March 30 (UPI) -- Black box data suggest a faulty sensor on a Boeing 737 Max 8 activated an automated system to cause the plane to nose-dive and crash in Ethiopia, killing all on board 20 days ago.
Data from the angle-of-attack sensor incorrectly activated the automated system that pushed the plane into an irreversible nose-dive on March 10, The New York Times reported, citing unnamed individuals briefed on the contents of the plane's black box. The crash killed all 157 people aboard, including eight Americans. The Federal Aviation Administration ordered the grounding of all Boeing 737 Max 8 and Max 9 aircraft a few days later.

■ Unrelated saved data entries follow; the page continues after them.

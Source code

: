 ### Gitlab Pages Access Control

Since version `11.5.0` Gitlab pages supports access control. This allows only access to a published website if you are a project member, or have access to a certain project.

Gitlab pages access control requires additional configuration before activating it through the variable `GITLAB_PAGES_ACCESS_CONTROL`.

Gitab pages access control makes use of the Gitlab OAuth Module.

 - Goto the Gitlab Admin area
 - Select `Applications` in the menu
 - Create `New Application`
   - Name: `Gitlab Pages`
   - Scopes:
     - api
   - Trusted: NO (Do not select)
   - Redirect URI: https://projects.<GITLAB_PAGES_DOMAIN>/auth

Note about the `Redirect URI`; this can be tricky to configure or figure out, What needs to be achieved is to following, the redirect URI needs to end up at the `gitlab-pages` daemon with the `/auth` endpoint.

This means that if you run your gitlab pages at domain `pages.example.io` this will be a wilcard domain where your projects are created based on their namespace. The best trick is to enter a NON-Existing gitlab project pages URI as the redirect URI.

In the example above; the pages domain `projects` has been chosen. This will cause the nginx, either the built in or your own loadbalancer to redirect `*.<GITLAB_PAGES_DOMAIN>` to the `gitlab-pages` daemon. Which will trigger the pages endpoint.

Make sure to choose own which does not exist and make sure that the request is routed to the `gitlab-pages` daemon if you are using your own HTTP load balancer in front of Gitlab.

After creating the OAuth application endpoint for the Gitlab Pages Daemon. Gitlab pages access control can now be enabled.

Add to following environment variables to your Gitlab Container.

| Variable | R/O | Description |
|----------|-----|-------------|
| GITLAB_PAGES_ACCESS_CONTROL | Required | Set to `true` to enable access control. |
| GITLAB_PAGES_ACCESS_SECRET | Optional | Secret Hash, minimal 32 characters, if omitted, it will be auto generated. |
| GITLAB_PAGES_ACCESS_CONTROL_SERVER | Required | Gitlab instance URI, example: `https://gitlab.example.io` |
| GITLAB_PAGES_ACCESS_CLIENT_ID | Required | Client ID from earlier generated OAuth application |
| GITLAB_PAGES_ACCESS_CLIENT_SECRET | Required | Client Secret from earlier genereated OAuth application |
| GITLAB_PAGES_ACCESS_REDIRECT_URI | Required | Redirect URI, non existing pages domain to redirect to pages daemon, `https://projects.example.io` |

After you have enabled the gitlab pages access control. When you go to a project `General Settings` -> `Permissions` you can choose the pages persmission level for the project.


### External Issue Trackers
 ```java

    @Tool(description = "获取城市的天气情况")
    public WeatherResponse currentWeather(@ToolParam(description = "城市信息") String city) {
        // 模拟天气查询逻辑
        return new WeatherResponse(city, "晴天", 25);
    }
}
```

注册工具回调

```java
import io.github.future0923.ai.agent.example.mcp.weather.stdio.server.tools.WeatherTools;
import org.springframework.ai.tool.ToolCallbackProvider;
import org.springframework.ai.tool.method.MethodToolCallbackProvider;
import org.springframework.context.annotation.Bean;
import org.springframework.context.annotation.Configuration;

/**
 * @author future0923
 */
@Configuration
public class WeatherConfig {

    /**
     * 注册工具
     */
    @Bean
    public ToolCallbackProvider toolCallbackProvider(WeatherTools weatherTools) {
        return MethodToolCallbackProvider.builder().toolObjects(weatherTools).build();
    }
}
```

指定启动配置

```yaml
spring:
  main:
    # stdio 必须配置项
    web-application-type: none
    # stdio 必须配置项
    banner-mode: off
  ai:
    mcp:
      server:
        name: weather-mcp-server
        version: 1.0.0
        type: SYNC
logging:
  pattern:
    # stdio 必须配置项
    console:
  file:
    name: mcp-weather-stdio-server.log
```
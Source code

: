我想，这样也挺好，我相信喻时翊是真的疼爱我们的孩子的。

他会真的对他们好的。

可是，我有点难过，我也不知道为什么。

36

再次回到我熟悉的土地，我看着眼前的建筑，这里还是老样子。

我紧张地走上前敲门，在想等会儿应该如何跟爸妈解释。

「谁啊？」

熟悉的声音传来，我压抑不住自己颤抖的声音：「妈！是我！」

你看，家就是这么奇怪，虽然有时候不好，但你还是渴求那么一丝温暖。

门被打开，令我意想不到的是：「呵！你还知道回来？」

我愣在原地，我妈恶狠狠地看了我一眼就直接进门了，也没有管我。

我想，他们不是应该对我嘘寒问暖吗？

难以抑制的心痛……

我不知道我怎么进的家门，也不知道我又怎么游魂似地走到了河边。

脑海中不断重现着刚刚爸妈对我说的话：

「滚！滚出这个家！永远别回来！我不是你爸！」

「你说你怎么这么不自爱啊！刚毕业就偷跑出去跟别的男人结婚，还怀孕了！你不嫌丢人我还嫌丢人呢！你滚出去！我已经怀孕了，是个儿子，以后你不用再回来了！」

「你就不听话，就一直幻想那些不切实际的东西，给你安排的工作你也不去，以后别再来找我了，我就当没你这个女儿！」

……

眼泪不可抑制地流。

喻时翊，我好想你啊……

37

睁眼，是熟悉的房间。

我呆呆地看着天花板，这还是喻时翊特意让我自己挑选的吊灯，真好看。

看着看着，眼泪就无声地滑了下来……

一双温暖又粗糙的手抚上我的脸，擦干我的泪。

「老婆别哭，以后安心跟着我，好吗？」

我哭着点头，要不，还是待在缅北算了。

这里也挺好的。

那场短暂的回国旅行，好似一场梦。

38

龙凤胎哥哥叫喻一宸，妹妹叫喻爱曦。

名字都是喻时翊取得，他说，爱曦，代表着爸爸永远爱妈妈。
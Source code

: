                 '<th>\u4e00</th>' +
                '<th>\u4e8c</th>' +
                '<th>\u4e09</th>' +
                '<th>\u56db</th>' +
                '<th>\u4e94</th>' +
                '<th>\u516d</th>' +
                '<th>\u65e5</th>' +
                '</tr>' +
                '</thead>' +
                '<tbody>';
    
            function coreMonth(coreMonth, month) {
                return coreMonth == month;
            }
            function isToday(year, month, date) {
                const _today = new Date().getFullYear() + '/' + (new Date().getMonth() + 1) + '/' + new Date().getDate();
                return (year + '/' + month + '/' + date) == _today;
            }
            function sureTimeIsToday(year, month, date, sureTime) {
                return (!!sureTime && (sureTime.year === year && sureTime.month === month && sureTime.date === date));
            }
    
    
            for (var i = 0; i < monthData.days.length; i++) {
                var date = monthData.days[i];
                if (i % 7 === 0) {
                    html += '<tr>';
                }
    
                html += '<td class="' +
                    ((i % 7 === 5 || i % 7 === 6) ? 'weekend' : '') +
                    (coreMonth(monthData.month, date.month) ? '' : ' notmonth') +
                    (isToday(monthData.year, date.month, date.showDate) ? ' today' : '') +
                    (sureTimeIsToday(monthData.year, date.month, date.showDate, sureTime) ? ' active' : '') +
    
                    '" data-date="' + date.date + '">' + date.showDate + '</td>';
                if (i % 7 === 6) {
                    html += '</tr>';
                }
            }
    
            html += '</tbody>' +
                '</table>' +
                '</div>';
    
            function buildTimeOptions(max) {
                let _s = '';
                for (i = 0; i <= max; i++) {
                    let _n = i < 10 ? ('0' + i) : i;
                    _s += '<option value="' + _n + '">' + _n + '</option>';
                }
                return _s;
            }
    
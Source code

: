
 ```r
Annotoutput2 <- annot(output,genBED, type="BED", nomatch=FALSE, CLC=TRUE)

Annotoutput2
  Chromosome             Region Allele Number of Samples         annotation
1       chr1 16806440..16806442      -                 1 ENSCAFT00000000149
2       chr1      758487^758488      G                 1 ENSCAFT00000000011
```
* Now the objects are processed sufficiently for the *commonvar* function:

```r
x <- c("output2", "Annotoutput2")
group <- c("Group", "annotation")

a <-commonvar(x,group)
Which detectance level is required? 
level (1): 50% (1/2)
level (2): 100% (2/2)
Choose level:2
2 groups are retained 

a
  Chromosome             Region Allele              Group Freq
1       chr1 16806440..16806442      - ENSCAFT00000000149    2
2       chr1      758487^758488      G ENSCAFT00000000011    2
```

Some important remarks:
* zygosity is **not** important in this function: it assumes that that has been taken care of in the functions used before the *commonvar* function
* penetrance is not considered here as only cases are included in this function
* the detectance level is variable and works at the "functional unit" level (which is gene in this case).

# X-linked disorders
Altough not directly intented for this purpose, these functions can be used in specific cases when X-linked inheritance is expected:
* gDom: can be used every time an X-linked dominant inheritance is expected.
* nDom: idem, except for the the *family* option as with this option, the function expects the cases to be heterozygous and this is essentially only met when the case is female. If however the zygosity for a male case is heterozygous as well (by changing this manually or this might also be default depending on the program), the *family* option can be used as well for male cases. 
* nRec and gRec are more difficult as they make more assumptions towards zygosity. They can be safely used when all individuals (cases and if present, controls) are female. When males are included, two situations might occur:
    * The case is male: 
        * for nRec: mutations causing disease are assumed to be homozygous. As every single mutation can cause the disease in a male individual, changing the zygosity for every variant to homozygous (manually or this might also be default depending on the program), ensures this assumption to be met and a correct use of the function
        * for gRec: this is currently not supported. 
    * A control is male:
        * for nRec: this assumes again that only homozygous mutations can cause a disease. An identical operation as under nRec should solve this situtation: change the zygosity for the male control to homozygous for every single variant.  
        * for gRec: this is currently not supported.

Black box recorder data indicated that the new automated anti-stall system on the Boeing 737 Max jet caused the nose-dive, people briefed on the probe told Bloomberg. One of two sensors near the plane's nose would have had to malfunction or be damaged for this to occur.
The sensor's role in engaging the automated system raised concern about whether it relied too much on a single device instead of using multiple data points to guide the plane's trajectory.
The crash near Addis Ababa was the second crash involving the Boeing model in less than six months and bore similarities to another crash of the same model in October in Indonesia that killed 189 people.
In that crash, Indonesian Lion Air pilots weren't able to shut off the anti-stall system, called the Maneuvering Characteristics Augmentation System, as the jet crashed into the Java Sea.
After the Indonesia crash, airline officials said they alerted pilots of the potential of the augmentation system to push down the plane's nose during a malfunction and highlighted a procedure to disable it by hitting switches in the cockpit if it occurred.
The reason the angle-of-attack sensor malfunctioned in the Ethiopia flight is not yet clear, people briefed on the probe said.
In the Lion Air crash, the sensor failed on an earlier flight and wasn't repaired, initial findings show.
Garima Sethi, the wife of the Lion Air flight pilot, pushed for months for Boeing to ground the 737 Max 8, and believe the Ethiopia crash.
"We tried to do our part, but nobody heard us," Sethi said.